Vedere lontano

Per quanto uno si sforzi, sporgendosi dal parapetto autostradale o ferroviario (meglio allora la ciclabile, senza nessuno che si innervosisca dietro le spalle), dal Ponte-diga non si riesce a vedere troppo lontano. Verso sud la vista si addentra fino alle prime pendici del Mendrisiotto; o al limite, un poco più a destra, fino alla sponda italiana di Porto Ceresio. A nord, in giornate di cielo terso si arriva forse a scorgere il Camoghè dietro il Gazzirola, sopra la capanna del Bar. Poca cosa a paragone del vasto mondo che ogni giorno, grazie ai media, entra prepotentemente in casa nostra, costringendoci ad aprire le finestre della mente e del cuore.
Eppure anche da qui, dritti in piedi tra deboli venti che cambiano continuamente direzione, è facile vedere che tira una brutta aria. In pochi mesi siamo passati dall’aiutiamoli a casa loro al difendiamoci a casa nostra: meno aiuti alla cooperazione internazionale, più denaro all’esercito (su cui oggi cali pure un velo pietoso). Non sorprende più di tanto quindi che faccia scandalo la pubblicità con un’apprendista delle Aziende Industriali Luganesi colpevole soltanto di portare qualche centimetro di tela sulla testa, come facevano le ragazze ticinesi pochi decenni or sono, fiere e serene nella loro fede.
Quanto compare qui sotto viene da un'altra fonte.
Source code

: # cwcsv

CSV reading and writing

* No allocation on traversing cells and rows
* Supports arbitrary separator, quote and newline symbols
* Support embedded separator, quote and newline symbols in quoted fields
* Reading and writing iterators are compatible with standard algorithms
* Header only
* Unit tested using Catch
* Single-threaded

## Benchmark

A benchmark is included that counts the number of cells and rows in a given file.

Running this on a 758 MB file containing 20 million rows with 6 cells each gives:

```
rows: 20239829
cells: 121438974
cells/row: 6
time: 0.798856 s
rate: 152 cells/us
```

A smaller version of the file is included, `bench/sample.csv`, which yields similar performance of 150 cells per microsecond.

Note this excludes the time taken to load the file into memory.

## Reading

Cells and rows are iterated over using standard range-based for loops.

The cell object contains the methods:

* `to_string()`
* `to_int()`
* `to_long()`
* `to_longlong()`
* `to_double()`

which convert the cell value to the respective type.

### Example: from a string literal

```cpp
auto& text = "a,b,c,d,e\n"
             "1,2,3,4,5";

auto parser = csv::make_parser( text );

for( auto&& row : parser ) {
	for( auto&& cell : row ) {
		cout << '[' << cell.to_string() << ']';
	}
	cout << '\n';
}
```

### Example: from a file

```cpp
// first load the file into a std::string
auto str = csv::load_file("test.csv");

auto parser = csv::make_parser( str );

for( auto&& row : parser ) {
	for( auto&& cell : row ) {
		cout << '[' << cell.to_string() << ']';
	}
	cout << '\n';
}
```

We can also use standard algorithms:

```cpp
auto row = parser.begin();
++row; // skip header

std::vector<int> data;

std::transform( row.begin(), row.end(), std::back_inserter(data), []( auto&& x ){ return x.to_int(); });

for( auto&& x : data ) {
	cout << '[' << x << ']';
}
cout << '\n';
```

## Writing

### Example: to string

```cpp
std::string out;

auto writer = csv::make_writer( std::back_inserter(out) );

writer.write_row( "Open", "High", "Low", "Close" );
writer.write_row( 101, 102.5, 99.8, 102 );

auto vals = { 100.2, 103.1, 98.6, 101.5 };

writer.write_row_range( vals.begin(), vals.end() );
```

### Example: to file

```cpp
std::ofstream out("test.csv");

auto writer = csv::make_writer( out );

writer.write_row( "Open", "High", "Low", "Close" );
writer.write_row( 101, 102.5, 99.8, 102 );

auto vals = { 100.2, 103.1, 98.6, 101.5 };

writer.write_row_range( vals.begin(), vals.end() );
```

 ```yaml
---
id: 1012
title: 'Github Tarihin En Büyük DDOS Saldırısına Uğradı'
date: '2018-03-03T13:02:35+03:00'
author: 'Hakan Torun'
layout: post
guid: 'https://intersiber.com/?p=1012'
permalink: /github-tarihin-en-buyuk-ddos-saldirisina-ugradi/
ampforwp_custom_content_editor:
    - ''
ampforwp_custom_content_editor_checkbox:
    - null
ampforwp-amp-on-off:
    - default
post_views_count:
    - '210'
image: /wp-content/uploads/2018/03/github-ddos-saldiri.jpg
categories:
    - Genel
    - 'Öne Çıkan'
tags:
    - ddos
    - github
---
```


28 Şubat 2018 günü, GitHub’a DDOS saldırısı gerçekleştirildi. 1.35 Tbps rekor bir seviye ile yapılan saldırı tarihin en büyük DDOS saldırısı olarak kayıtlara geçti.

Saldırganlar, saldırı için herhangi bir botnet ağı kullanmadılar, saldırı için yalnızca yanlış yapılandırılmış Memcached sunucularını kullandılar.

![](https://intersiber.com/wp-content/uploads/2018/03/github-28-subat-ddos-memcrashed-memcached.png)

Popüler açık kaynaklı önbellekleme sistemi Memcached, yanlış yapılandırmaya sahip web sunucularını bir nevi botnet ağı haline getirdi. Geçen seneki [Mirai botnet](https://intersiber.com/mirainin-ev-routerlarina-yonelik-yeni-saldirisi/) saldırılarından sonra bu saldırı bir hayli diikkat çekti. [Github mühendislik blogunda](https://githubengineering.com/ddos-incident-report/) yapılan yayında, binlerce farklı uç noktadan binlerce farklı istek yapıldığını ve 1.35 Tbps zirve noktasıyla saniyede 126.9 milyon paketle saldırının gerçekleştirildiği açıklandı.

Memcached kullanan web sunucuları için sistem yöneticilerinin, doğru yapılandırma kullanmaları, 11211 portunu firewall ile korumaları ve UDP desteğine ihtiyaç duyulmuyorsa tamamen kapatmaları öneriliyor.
Mentre settimanalmente c’è chi grida all’invasione culturale e alla sostituzione etnica, in barba ai rapporti dell’amministrazione federale che denunciano una sempre più crescente islamofobia, mi dico che lo scandalo peggiore sta forse proprio in questa continua paura che genera paura, senza alcuno sforzo né tantomeno desiderio di incontro con l’altro. L’alternativa – per chi riesce a vedere più in là – è il recinto asfittico del villaggio gallico, privi per giunta di pozioni magiche.
Per tentare di scardinare il perimetro del nostro radicato egoismo, cercando di aprire una breccia nel giro dei carri in cui ci siamo arroccati («circle the wagons» è il motto dei pionieri americani alla conquista del West, uno slogan oggi tornato molto di moda), potrebbe non farci male ripercorrere la storia del Gruppo Ticino di Amnesty International, che ha da poco festeggiato il mezzo secolo di vita con una pubblicazione curata da Giacomo Müller. Se esiste una persona, infatti, che ha sentito l’esigenza di guardare lontano, al di fuori di sé, fin dentro gli antri più riposti delle prigioni di tutto il mondo, è stato l’avvocato inglese Peter Benenson: tormentato dalla notizia di due giovani studenti portoghesi detenuti ingiustamente dal regime di Salazar, il fondatore di Amnesty iniziò una campagna di sensibilizzazione che avrebbe fatto scuola, suscitando un’onda che non ha ancora smesso di lambire, per fortuna, le coste di molti paesi. La creazione di un’antenna ticinese, fondata nel 1974, segue di pochi anni la nascita del Comitato internazionale (1961) e dei primi gruppi svizzeri a Ginevra (1964) e Zurigo (1970), dai quali la Svizzera italiana trasse ispirazione grazie a un suggerimento dell’avvocato Paolo Bernasconi, colpito da questa nuova realtà che già aveva iniziato ad agire in modo incisivo per la difesa dei diritti umani nel mondo.
Primo Presidente dell’Associazione fu l’avvocato locarnese Antonio Snider e prima sede, significativamente, la località che già Stefano Franscini avrebbe eletto volentieri a capitale cantonale: l’equidistante Rivera. In un mondo polarizzato dalla guerra fredda, nel quale vigeva l’obbligo morale della scelta di campo («O con noi o contro di noi»: ci ricorda qualcosa?), il primo gruppo di volontari durò non poca fatica a far capire alla popolazione ticinese che era possibile – allora come oggi – interessarsi con sincerità alla sorte dei singoli, indipendentemente dalla loro appartenenza politica e confessionale. Si vede che siamo sempre stati un po’ duri d’orecchio.